[AVAILABLE DATA Boundary: Start]
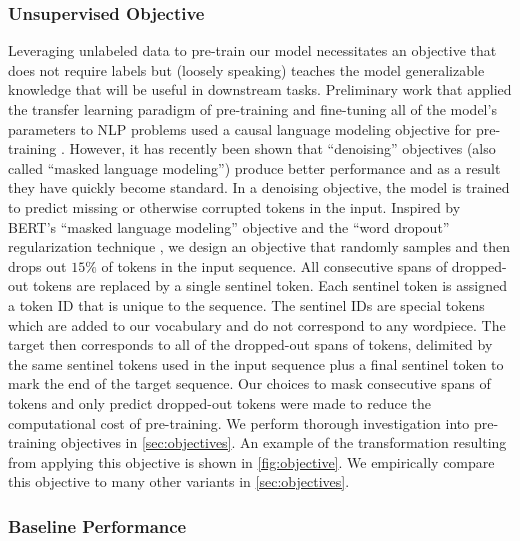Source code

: \subsubsection{Unsupervised Objective}
\label{sec:baseline_objective}

Leveraging unlabeled data to pre-train our model necessitates an objective that does not require labels but (loosely speaking) teaches the model generalizable knowledge that will be useful in downstream tasks. Preliminary work that applied the transfer learning paradigm of pre-training and fine-tuning all of the model's parameters to NLP problems used a causal language modeling objective for pre-training \citep{dai2015semi,peters2018deep,radford2018improving,howard2018universal}. However, it has recently been shown that ``denoising'' objectives \citep{devlin2018bert,taylor1953cloze} (also called ``masked language modeling'') produce better performance and as a result they have quickly become standard. In a denoising objective, the model is trained to predict missing or otherwise corrupted tokens in the input. Inspired by BERT's ``masked language modeling'' objective and the ``word dropout'' regularization technique \citep{bowman2015generating}, we design an objective that randomly samples and then drops out $15\%$ of tokens in the input sequence. All consecutive spans of dropped-out tokens are replaced by a single sentinel token. Each sentinel token is assigned a token ID that is unique to the sequence. The sentinel IDs are special tokens which are added to our vocabulary and do not correspond to any wordpiece. The target then corresponds to all of the dropped-out spans of tokens, delimited by the same sentinel tokens used in the input sequence plus a final sentinel token to mark the end of the target sequence. Our choices to mask consecutive spans of tokens and only predict dropped-out tokens were made to reduce the computational cost of pre-training. We perform thorough investigation into pre-training objectives in \ref{sec:objectives}.
An example of the transformation resulting from applying this objective is shown in \ref{fig:objective}.
We empirically compare this objective to many other variants in \ref{sec:objectives}.

\subsubsection{Baseline Performance}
[AVAILABLE DATA Boundary: End]
• [EXERCISE BRIEF] Which lines of the data hold the string "objectives"? Return each of them.

• [YOUR SOLUTION]
Leveraging unlabeled data to pre-train our model necessitates an objective that does not require labels but (loosely speaking) teaches the model generalizable knowledge that will be useful in downstream tasks. Preliminary work that applied the transfer learning paradigm of pre-training and fine-tuning all of the model's parameters to NLP problems used a causal language modeling objective for pre-training \citep{dai2015semi,peters2018deep,radford2018improving,howard2018universal}. However, it has recently been shown that ``denoising'' objectives \citep{devlin2018bert,taylor1953cloze} (also called ``masked language modeling'') produce better performance and as a result they have quickly become standard. In a denoising objective, the model is trained to predict missing or otherwise corrupted tokens in the input. Inspired by BERT's ``masked language modeling'' objective and the ``word dropout'' regularization technique \citep{bowman2015generating}, we design an objective that randomly samples and then drops out $15\%$ of tokens in the input sequence. All consecutive spans of dropped-out tokens are replaced by a single sentinel token. Each sentinel token is assigned a token ID that is unique to the sequence. The sentinel IDs are special tokens which are added to our vocabulary and do not correspond to any wordpiece. The target then corresponds to all of the dropped-out spans of tokens, delimited by the same sentinel tokens used in the input sequence plus a final sentinel token to mark the end of the target sequence. Our choices to mask consecutive spans of tokens and only predict dropped-out tokens were made to reduce the computational cost of pre-training. We perform thorough investigation into pre-training objectives in \ref{sec:objectives}.
We empirically compare this objective to many other variants in \ref{sec:objectives}.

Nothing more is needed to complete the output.